§ **EXERCISE DESCRIPTION**: Would you find each line in the entries below with the string "tipus" and copy it?

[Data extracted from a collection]
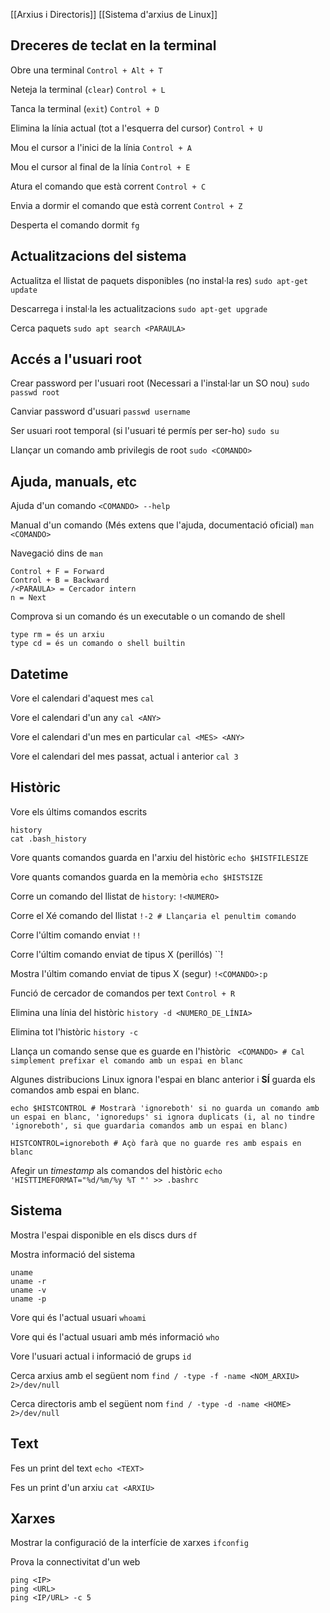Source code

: 
[[Arxius i Directoris]]
[[Sistema d'arxius de Linux]]

## Dreceres de teclat en la terminal

Obre una terminal
``Control + Alt + T``

Neteja la terminal (``clear``)
``Control + L``

Tanca la terminal (``exit``) 
``Control + D``

Elimina la línia actual (tot a l'esquerra del cursor)
``Control + U``

Mou el cursor a l'inici de la línia
``Control + A``

Mou el cursor al final de la línia
``Control + E``

Atura el comando que està corrent
``Control + C``

Envia a dormir el comando que està corrent
``Control + Z``

Desperta el comando dormit
``fg``

## Actualitzacions del sistema

Actualitza el llistat de paquets disponibles (no instal·la res)
``sudo apt-get update``

Descarrega i instal·la les actualitzacions
``sudo apt-get upgrade``

Cerca paquets
``sudo apt search <PARAULA>``

## Accés a l'usuari root

Crear password per l'usuari root (Necessari a l'instal·lar un SO nou)
``sudo passwd root``

Canviar password d'usuari
``passwd username``

Ser usuari root temporal (si l'usuari té permís per ser-ho)
``sudo su``

Llançar un comando amb privilegis de root
``sudo <COMANDO>``

## Ajuda, manuals, etc

Ajuda d'un comando
``<COMANDO> --help``

Manual d'un comando (Més extens que l'ajuda, documentació oficial)
``man <COMANDO>``

Navegació dins de ``man``
```
Control + F = Forward
Control + B = Backward
/<PARAULA> = Cercador intern
n = Next
```

Comprova si un comando és un executable o un comando de shell
```
type rm = és un arxiu
type cd = és un comando o shell builtin
```

## Datetime

Vore el calendari d'aquest mes
``cal``

Vore el calendari d'un any
``cal <ANY>``

Vore el calendari d'un mes en particular
``cal <MES> <ANY>``

Vore el calendari del mes passat, actual i anterior
``cal 3``

## Històric

Vore els últims comandos escrits
```
history
cat .bash_history
```

Vore quants comandos guarda en l'arxiu del històric
``echo $HISTFILESIZE``

Vore quants comandos guarda en la memòria
``echo $HISTSIZE``

Corre un comando del llistat de ``history``:
``!<NUMERO>``

Corre el Xé comando del  llistat
``!-2 # Llançaria el penultim comando``

Corre l'últim comando enviat
``!!``

Corre l'últim comando enviat de tipus X (perillós)
``!<COMANDO>

Mostra l'últim comando enviat de tipus X (segur)
``!<COMANDO>:p``

Funció de cercador de comandos per text
``Control + R``

Elimina una línia del històric
``history -d <NUMERO_DE_LÍNIA>``

Elimina tot l'històric
``history -c``

Llança un comando sense que es guarde en l'històric
`` <COMANDO> # Cal simplement prefixar el comando amb un espai en blanc``

Algunes distribucions Linux ignora l'espai en blanc anterior i **SÍ** guarda els comandos amb espai en blanc. 
```
echo $HISTCONTROL # Mostrarà 'ignoreboth' si no guarda un comando amb un espai en blanc, 'ignoredups' si ignora duplicats (i, al no tindre 'ignoreboth', si que guardaria comandos amb un espai en blanc)

HISTCONTROL=ignoreboth # Açò farà que no guarde res amb espais en blanc
```

Afegir un *timestamp* als comandos del històric
``echo 'HISTTIMEFORMAT="%d/%m/%y %T "' >> .bashrc``

## Sistema

Mostra l'espai disponible en els discs durs
``df``

Mostra informació del sistema
```
uname
uname -r
uname -v
uname -p
```

Vore qui és l'actual usuari
``whoami``

Vore qui és l'actual usuari amb més informació
``who``

Vore l'usuari actual i informació de grups
``id``

Cerca arxius amb el següent nom
``find / -type -f -name <NOM_ARXIU> 2>/dev/null``

Cerca directoris amb el següent nom
``find / -type -d -name <HOME> 2>/dev/null``

## Text

Fes un print del text
``echo <TEXT>``

Fes un print d'un arxiu
``cat <ARXIU>``

## Xarxes

Mostrar la configuració de la interfície de xarxes
``ifconfig`` 

Prova la connectivitat d'un web
```
ping <IP>
ping <URL>
ping <IP/URL> -c 5
```


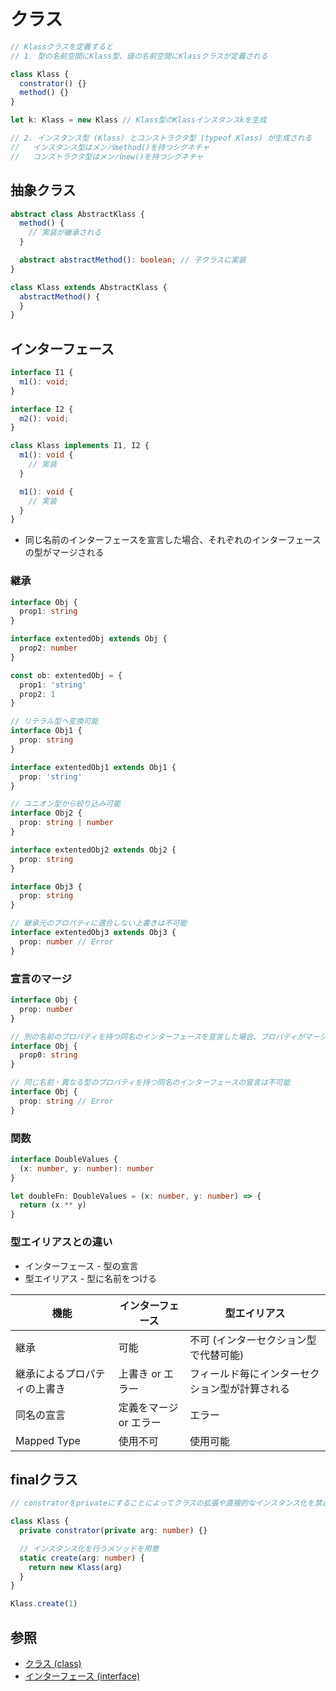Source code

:# クラス

```ts
// Klassクラスを定義すると
// 1. 型の名前空間にKlass型、値の名前空間にKlassクラスが定義される

class Klass {
  constrator() {}
  method() {}
}

let k: Klass = new Klass // Klass型のKlassインスタンスkを生成

// 2. インスタンス型 (Klass) とコンストラクタ型 (typeof Klass) が生成される
//   インスタンス型はメンバmethod()を持つシグネチャ
//   コンストラクタ型はメンバnew()を持つシグネチャ
```

## 抽象クラス

```ts
abstract class AbstractKlass {
  method() {
    // 実装が継承される
  }

  abstract abstractMethod(): boolean; // 子クラスに実装
}

class Klass extends AbstractKlass {
  abstractMethod() {
  }
}
```

## インターフェース

```ts
interface I1 {
  m1(): void;
}

interface I2 {
  m2(): void;
}

class Klass implements I1, I2 {
  m1(): void {
    // 実装
  }

  m1(): void {
    // 実装
  }
}
```

- 同じ名前のインターフェースを宣言した場合、それぞれのインターフェースの型がマージされる

### 継承

```ts
interface Obj {
  prop1: string
}

interface extentedObj extends Obj {
  prop2: number
}

const ob: extentedObj = {
  prop1: 'string'
  prop2: 1
}
```

```ts
// リテラル型へ変換可能
interface Obj1 {
  prop: string
}

interface extentedObj1 extends Obj1 {
  prop: 'string'
}

// ユニオン型から絞り込み可能
interface Obj2 {
  prop: string | number
}

interface extentedObj2 extends Obj2 {
  prop: string
}

interface Obj3 {
  prop: string
}

// 継承元のプロパティに適合しない上書きは不可能
interface extentedObj3 extends Obj3 {
  prop: number // Error
}
```

### 宣言のマージ

```ts
interface Obj {
  prop: number
}

// 別の名前のプロパティを持つ同名のインターフェースを宣言した場合、プロパティがマージされる
interface Obj {
  prop0: string
}

// 同じ名前・異なる型のプロパティを持つ同名のインターフェースの宣言は不可能
interface Obj {
  prop: string // Error
}
```

### 関数

```ts
interface DoubleValues {
  (x: number, y: number): number
}

let doubleFn: DoubleValues = (x: number, y: number) => {
  return (x ** y)
}
```

### 型エイリアスとの違い
- インターフェース -  型の宣言
- 型エイリアス -  型に名前をつける

| 機能                         | インターフェース       | 型エイリアス                                   |
| -                            | -                      | -                                              |
| 継承                         | 可能                   | 不可 (インターセクション型で代替可能)          |
| 継承によるプロパティの上書き | 上書き or エラー       | フィールド毎にインターセクション型が計算される |
| 同名の宣言                   | 定義をマージ or エラー | エラー                                         |
| Mapped Type                  | 使用不可               | 使用可能                                       |

## finalクラス

```ts
// constratorをprivateにすることによってクラスの拡張や直接的なインスタンス化を禁止する

class Klass {
  private constrator(private arg: number) {}

  // インスタンス化を行うメソッドを用意
  static create(arg: number) {
    return new Klass(arg)
  }
}

Klass.create(1)
```

## 参照
- [クラス (class)](https://typescriptbook.jp/reference/object-oriented/class)
- [インターフェース (interface)](https://typescriptbook.jp/reference/object-oriented/interface)
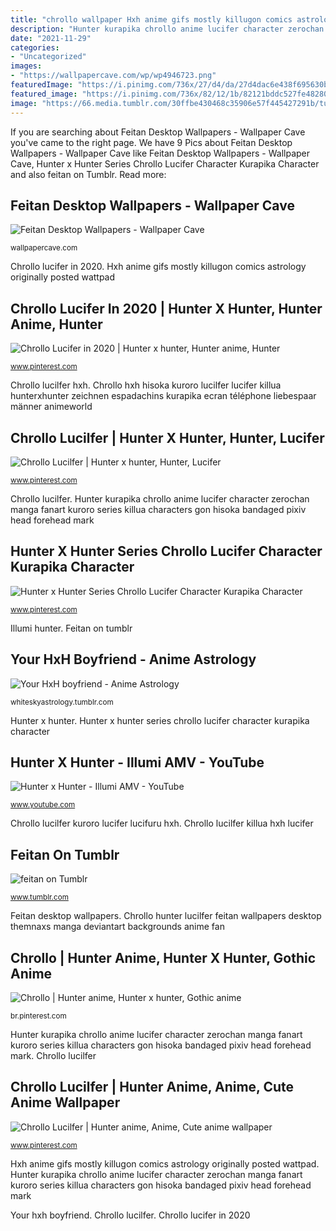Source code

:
 ```yaml
---
title: "chrollo wallpaper Hxh anime gifs mostly killugon comics astrology originally posted wattpad"
description: "Hunter kurapika chrollo anime lucifer character zerochan manga fanart kuroro series killua characters gon hisoka bandaged pixiv head forehead mark"
date: "2021-11-29"
categories:
- "Uncategorized"
images:
- "https://wallpapercave.com/wp/wp4946723.png"
featuredImage: "https://i.pinimg.com/736x/27/d4/da/27d4dac6e438f695630beb31cae476a7.jpg"
featured_image: "https://i.pinimg.com/736x/82/12/1b/82121bddc527fe4828027beed3c1132f.jpg"
image: "https://66.media.tumblr.com/30ffbe430468c35906e57f445427291b/tumblr_n30gbmFQTd1s3dw0xo1_500.gif"
---
```


If you are searching about Feitan Desktop Wallpapers - Wallpaper Cave you've came to the right page. We have 9 Pics about Feitan Desktop Wallpapers - Wallpaper Cave like Feitan Desktop Wallpapers - Wallpaper Cave, Hunter x Hunter Series Chrollo Lucifer Character Kurapika Character and also feitan on Tumblr. Read more:

## Feitan Desktop Wallpapers - Wallpaper Cave

![Feitan Desktop Wallpapers - Wallpaper Cave](https://wallpapercave.com/wp/wp4946723.png "Hxh anime gifs mostly killugon comics astrology originally posted wattpad")

<small>wallpapercave.com</small>

Chrollo lucifer in 2020. Hxh anime gifs mostly killugon comics astrology originally posted wattpad

## Chrollo Lucifer In 2020 | Hunter X Hunter, Hunter Anime, Hunter

![Chrollo Lucifer in 2020 | Hunter x hunter, Hunter anime, Hunter](https://i.pinimg.com/736x/27/d4/da/27d4dac6e438f695630beb31cae476a7.jpg "Chrollo lucilfer kuroro lucifer lucifuru hxh")

<small>www.pinterest.com</small>

Chrollo lucilfer hxh. Chrollo hxh hisoka kuroro lucilfer lucifer killua hunterxhunter zeichnen espadachins kurapika ecran téléphone liebespaar männer animeworld

## Chrollo Lucilfer | Hunter X Hunter, Hunter, Lucifer

![Chrollo Lucilfer | Hunter x hunter, Hunter, Lucifer](https://i.pinimg.com/736x/ca/08/ba/ca08ba45056f66604635c87216c4e401.jpg "Hunter x hunter series chrollo lucifer character kurapika character")

<small>www.pinterest.com</small>

Chrollo lucilfer. Hunter kurapika chrollo anime lucifer character zerochan manga fanart kuroro series killua characters gon hisoka bandaged pixiv head forehead mark

## Hunter X Hunter Series Chrollo Lucifer Character Kurapika Character

![Hunter x Hunter Series Chrollo Lucifer Character Kurapika Character](https://i.pinimg.com/originals/c7/5f/e1/c75fe1084d5b64e8dd167b205af3237b.jpg "Illumi hunter")

<small>www.pinterest.com</small>

Illumi hunter. Feitan on tumblr

## Your HxH Boyfriend - Anime Astrology

![Your HxH boyfriend - Anime Astrology](https://66.media.tumblr.com/30ffbe430468c35906e57f445427291b/tumblr_n30gbmFQTd1s3dw0xo1_500.gif "Hunter x hunter")

<small>whiteskyastrology.tumblr.com</small>

Hunter x hunter. Hunter x hunter series chrollo lucifer character kurapika character

## Hunter X Hunter - Illumi AMV - YouTube

![Hunter x Hunter - Illumi AMV - YouTube](https://i.ytimg.com/vi/S2kTJOYmosc/maxresdefault.jpg "Chrollo lucilfer killua hxh lucifer")

<small>www.youtube.com</small>

Chrollo lucilfer kuroro lucifer lucifuru hxh. Chrollo lucilfer killua hxh lucifer

## Feitan On Tumblr

![feitan on Tumblr](https://78.media.tumblr.com/6d0d2528ba1563084c0f6f1fd82efc90/tumblr_o6m899ntvV1sg16ivo3_500.png "Feitan gon killua hunter")

<small>www.tumblr.com</small>

Feitan desktop wallpapers. Chrollo hunter lucilfer feitan wallpapers desktop themnaxs manga deviantart backgrounds anime fan

## Chrollo | Hunter Anime, Hunter X Hunter, Gothic Anime

![Chrollo | Hunter anime, Hunter x hunter, Gothic anime](https://i.pinimg.com/736x/81/a7/b2/81a7b2f2d3fd3ca8d2c3bbcb5f8ab6b3.jpg "Chrollo lucilfer kuroro lucifer lucifuru hxh")

<small>br.pinterest.com</small>

Hunter kurapika chrollo anime lucifer character zerochan manga fanart kuroro series killua characters gon hisoka bandaged pixiv head forehead mark. Chrollo lucilfer

## Chrollo Lucilfer | Hunter Anime, Anime, Cute Anime Wallpaper

![Chrollo Lucilfer | Hunter anime, Anime, Cute anime wallpaper](https://i.pinimg.com/736x/82/12/1b/82121bddc527fe4828027beed3c1132f.jpg "Hunter x hunter series chrollo lucifer character kurapika character")

<small>www.pinterest.com</small>

Hxh anime gifs mostly killugon comics astrology originally posted wattpad. Hunter kurapika chrollo anime lucifer character zerochan manga fanart kuroro series killua characters gon hisoka bandaged pixiv head forehead mark

Your hxh boyfriend. Chrollo lucilfer. Chrollo lucifer in 2020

§ **EXERCISE ANSWER**:
Corre l'últim comando enviat de tipus X (perillós)
Mostra l'últim comando enviat de tipus X (segur)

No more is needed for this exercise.